It’s incredible that even 13 years later Code Geass continues to have a strong and loyal fanbase. This fanbase remains loyal despite so many other quality anime that exists today.
Today I am delighted to discuss my thoughts on Code Geass Lelouch of the Rebellion Season 1 a.k.a R1. in this edition of getting the rundown.
Code Geass takes place in the year 2010 in the Imperial calendar. The Holy Britannian Empire one of the world’s superpowers conquered the once neutral Japan.
The empire has stripped Japan of its name-calling it Area 11.
Lelouch a high school student and enemy of the Britannian Empire receives the power of Geass from a mysterious woman.
His power gives him the ability to command others to obey. Now Lelouch must use this power to destroy Britannia and create a world where his sister can live peacefully.
Code Geass on the surface may seem like your typical mecha anime with a main character featuring superpowers.
But the more you watch the series it becomes obvious how wrong that thought is.
It has so many amazing aspects to it. My favorite include:
- The concept of the Knightmare Frames and how the plot utilized them. If you have already watched R1 and R2 here is a list of my favorite Knightmare Frames
- The diverse cast of characters
- Lelouch’s creative plans to defeat Brittania.

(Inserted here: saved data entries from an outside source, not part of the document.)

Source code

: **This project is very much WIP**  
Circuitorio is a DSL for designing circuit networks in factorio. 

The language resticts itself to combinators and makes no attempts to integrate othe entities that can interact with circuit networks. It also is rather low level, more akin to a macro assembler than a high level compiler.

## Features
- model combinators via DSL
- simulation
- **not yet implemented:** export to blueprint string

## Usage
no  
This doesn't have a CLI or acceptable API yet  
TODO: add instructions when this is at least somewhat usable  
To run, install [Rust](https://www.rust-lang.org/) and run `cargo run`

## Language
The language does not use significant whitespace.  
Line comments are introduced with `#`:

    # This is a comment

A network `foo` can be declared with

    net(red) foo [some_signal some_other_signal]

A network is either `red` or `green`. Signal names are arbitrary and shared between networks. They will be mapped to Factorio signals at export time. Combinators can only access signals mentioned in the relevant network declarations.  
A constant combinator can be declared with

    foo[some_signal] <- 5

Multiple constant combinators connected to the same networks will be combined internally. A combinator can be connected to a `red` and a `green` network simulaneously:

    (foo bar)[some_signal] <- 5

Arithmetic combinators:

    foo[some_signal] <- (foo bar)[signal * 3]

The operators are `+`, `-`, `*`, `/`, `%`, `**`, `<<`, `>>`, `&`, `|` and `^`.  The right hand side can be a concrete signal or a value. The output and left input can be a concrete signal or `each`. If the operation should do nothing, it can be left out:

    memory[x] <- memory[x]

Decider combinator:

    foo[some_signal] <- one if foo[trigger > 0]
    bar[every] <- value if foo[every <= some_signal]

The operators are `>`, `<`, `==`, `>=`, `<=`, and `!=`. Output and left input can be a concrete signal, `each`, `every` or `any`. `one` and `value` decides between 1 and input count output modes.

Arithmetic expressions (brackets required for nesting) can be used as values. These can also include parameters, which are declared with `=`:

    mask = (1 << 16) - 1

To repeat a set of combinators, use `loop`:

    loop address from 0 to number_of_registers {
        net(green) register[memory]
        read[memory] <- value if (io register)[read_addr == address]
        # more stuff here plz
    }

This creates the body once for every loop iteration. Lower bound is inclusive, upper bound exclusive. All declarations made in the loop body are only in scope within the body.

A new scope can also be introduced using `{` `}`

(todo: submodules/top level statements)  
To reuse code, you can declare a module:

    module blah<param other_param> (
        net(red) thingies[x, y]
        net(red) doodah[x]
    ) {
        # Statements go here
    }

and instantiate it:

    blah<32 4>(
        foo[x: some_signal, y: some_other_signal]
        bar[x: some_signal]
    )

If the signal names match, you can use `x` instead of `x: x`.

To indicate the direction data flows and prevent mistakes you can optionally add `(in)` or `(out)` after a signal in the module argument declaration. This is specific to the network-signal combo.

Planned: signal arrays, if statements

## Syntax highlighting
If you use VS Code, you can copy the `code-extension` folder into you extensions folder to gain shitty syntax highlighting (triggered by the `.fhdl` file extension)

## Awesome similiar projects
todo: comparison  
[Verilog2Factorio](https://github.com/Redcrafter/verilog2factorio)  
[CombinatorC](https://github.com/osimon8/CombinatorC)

- All of the interesting discussion brought up about philosophy
- The narration before each episode.
By the main reason that I enjoy the series is the emotional impact that it had on me.
Some have criticized R1 and R2 on several plot developments for being awful and poorly handed (this guy included).

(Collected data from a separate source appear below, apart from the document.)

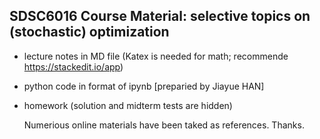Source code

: 
## SDSC6016 Course Material:  selective topics on (stochastic) optimization

+ lecture notes in MD file (Katex is needed for math; recommende https://stackedit.io/app)
+ python code in format of ipynb [preparied by Jiayue HAN]
+ homework (solution and midterm tests are hidden)





   Numerious online materials have been taked as references. Thanks. 
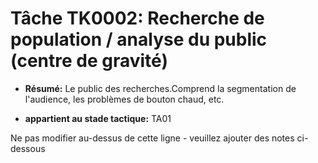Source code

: # Tâche TK0002: Recherche de population / analyse du public (centre de gravité)

* **Résumé:** Le public des recherches.Comprend la segmentation de l'audience, les problèmes de bouton chaud, etc.

* **appartient au stade tactique:** TA01

Ne pas modifier au-dessus de cette ligne - veuillez ajouter des notes ci-dessous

I was talking with a friend about this and gained a new perspective.
If a piece of fiction invokes a strong passionate response then that means you have invested interest in the story.
Because if the opposite were true then these events would not bother you in the slightest.
So for me, since I got a strong reaction it shows the anime is actually doing a good job.
Now obviously there are bad anime that also provoke a similar response.
I understand that but in this case, it’s the direction that upsets people not the story, to begin with.
Code Geass is over 13 years old and is still worth revisiting again.
If you can look past the fanservice then you have an incredible story that will make you experience a wide range of emotions.